━━━━━ DATA RECORDS ━━━━━

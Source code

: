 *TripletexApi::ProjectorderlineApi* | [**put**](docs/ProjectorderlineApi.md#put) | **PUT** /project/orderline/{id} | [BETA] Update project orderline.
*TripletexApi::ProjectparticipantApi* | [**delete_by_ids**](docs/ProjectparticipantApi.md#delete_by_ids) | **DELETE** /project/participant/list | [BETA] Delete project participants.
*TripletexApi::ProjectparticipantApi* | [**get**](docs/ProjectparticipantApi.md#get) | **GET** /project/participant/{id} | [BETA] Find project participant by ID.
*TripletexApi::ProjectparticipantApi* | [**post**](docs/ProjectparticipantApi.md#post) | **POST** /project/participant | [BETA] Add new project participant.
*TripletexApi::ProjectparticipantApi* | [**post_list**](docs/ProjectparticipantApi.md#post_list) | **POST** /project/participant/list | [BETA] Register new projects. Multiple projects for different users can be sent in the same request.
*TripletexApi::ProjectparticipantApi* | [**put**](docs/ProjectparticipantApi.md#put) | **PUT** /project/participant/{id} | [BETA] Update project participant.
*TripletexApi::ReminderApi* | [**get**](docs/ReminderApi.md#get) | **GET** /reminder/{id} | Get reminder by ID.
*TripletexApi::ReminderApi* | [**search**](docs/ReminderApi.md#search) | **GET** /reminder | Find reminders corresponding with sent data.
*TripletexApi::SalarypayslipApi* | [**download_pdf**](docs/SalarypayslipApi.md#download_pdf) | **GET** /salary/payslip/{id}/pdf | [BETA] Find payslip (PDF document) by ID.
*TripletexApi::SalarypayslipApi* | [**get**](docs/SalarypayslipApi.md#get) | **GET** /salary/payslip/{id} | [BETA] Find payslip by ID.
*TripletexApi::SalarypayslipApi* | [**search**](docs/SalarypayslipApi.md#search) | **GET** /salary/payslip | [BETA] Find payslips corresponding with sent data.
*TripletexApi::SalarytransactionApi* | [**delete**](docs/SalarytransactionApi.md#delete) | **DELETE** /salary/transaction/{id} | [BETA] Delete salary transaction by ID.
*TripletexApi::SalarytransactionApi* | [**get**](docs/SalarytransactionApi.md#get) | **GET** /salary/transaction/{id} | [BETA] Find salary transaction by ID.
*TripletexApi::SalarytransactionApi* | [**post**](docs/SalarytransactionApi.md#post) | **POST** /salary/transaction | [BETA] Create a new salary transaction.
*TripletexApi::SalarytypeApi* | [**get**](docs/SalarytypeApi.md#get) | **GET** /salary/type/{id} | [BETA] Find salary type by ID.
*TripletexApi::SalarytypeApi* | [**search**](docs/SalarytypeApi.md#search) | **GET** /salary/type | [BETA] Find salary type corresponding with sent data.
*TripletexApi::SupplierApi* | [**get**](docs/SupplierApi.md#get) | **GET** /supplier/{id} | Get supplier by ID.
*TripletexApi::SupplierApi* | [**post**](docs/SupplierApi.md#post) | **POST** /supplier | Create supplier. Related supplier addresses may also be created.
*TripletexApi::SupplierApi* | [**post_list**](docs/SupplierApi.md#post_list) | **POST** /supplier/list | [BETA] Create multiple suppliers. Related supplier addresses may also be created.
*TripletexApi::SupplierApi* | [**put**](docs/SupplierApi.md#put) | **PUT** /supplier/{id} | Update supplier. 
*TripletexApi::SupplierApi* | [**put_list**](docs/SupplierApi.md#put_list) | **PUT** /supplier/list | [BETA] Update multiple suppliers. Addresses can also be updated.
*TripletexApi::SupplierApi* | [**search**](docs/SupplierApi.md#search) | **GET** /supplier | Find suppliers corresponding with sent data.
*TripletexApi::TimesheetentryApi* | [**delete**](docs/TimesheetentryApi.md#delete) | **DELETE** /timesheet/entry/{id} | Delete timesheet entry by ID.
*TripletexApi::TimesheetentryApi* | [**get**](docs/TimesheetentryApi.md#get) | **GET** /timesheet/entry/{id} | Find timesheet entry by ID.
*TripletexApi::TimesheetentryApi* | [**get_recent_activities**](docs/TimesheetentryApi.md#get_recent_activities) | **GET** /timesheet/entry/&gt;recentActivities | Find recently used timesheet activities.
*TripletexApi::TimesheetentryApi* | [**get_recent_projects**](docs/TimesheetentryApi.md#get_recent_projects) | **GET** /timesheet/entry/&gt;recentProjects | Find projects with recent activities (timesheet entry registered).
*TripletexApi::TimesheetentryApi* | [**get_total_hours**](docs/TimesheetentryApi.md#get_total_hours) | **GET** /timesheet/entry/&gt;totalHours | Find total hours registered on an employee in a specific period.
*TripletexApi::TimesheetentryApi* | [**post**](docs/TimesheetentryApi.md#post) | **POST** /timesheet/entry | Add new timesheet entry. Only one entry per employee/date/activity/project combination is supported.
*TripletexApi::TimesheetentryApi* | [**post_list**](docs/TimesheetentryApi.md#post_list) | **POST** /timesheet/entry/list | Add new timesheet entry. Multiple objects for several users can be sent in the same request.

━━━━━
━━━━━ DATA RECORDS ━━━━━

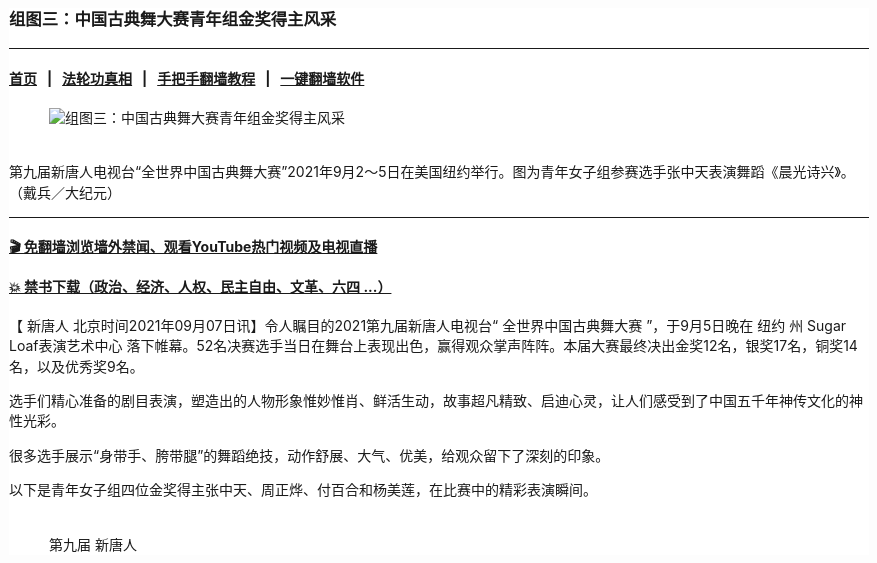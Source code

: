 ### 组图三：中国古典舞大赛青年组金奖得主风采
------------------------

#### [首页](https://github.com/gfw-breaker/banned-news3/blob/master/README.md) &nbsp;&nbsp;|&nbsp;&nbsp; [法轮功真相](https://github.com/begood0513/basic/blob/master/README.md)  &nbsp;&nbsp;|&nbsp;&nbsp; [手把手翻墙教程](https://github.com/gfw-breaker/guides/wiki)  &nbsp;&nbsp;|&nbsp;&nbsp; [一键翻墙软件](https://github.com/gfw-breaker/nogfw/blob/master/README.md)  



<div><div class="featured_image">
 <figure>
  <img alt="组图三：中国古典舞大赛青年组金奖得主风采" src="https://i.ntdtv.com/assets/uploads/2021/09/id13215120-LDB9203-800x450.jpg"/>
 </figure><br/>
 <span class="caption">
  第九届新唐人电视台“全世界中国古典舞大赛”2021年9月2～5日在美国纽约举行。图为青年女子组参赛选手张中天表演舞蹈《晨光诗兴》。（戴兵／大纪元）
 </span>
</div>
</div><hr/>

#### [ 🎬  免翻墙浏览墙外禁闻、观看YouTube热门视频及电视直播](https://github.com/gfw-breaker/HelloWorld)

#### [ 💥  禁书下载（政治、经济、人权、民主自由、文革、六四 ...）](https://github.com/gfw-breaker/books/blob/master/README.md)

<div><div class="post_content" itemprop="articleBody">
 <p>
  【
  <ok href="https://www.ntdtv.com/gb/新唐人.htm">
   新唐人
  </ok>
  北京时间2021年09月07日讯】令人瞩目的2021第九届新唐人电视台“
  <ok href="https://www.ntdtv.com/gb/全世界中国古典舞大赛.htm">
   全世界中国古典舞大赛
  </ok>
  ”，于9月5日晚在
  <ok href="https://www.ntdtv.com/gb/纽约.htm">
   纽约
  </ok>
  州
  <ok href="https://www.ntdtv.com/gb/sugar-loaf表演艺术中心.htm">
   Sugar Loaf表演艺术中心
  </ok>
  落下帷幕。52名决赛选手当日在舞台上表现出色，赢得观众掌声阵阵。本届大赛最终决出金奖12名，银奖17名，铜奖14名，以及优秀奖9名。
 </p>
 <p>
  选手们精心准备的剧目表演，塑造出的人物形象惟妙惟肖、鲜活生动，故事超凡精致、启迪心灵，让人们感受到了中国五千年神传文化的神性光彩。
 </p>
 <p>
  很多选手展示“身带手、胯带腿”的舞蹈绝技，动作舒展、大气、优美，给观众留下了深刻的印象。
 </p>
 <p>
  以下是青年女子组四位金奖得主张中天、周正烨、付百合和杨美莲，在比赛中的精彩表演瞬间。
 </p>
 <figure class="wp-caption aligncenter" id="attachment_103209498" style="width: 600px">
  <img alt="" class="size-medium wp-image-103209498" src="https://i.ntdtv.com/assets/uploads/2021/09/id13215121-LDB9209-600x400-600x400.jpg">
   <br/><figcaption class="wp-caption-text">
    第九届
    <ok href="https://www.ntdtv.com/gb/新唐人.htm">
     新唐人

━━━━━
━━━━━ DATA RECORDS ━━━━━

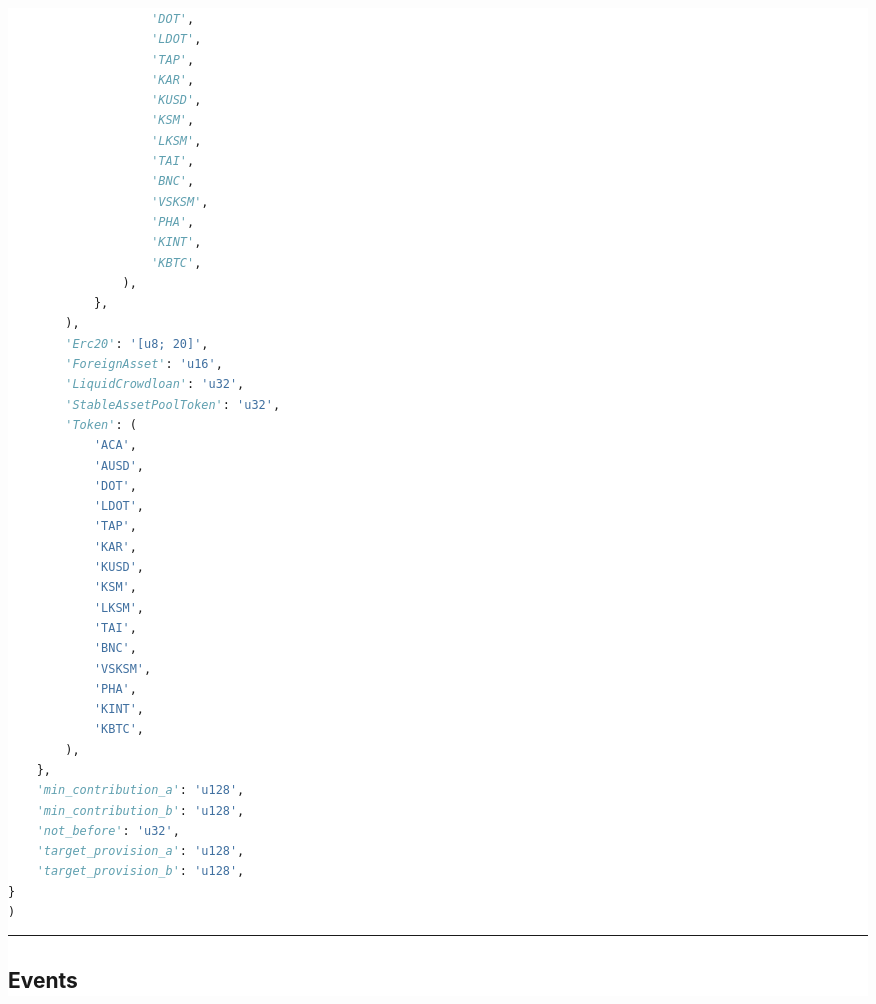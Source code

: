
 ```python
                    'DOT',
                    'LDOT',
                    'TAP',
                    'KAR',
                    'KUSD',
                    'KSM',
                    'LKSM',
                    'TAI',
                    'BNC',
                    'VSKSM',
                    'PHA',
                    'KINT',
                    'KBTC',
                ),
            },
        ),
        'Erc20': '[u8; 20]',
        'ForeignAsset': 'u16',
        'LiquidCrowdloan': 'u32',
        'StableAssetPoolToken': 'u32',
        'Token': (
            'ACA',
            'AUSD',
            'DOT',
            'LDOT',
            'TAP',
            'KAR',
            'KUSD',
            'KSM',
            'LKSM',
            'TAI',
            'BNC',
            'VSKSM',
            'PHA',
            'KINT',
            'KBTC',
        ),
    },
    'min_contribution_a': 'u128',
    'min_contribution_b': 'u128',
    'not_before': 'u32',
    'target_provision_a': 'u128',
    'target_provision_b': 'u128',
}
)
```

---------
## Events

━━━━━

▶ [EXERCISE PROMPT]:
Within the material above, find the lines that contain the word "中国古典舞大赛青年组金奖得主风采"; copy them.

▶ [SOLUTION BELOW]:
: ### 组图三：中国古典舞大赛青年组金奖得主风采
  <img alt="组图三：中国古典舞大赛青年组金奖得主风采" src="https://i.ntdtv.com/assets/uploads/2021/09/id13215120-LDB9203-800x450.jpg"/>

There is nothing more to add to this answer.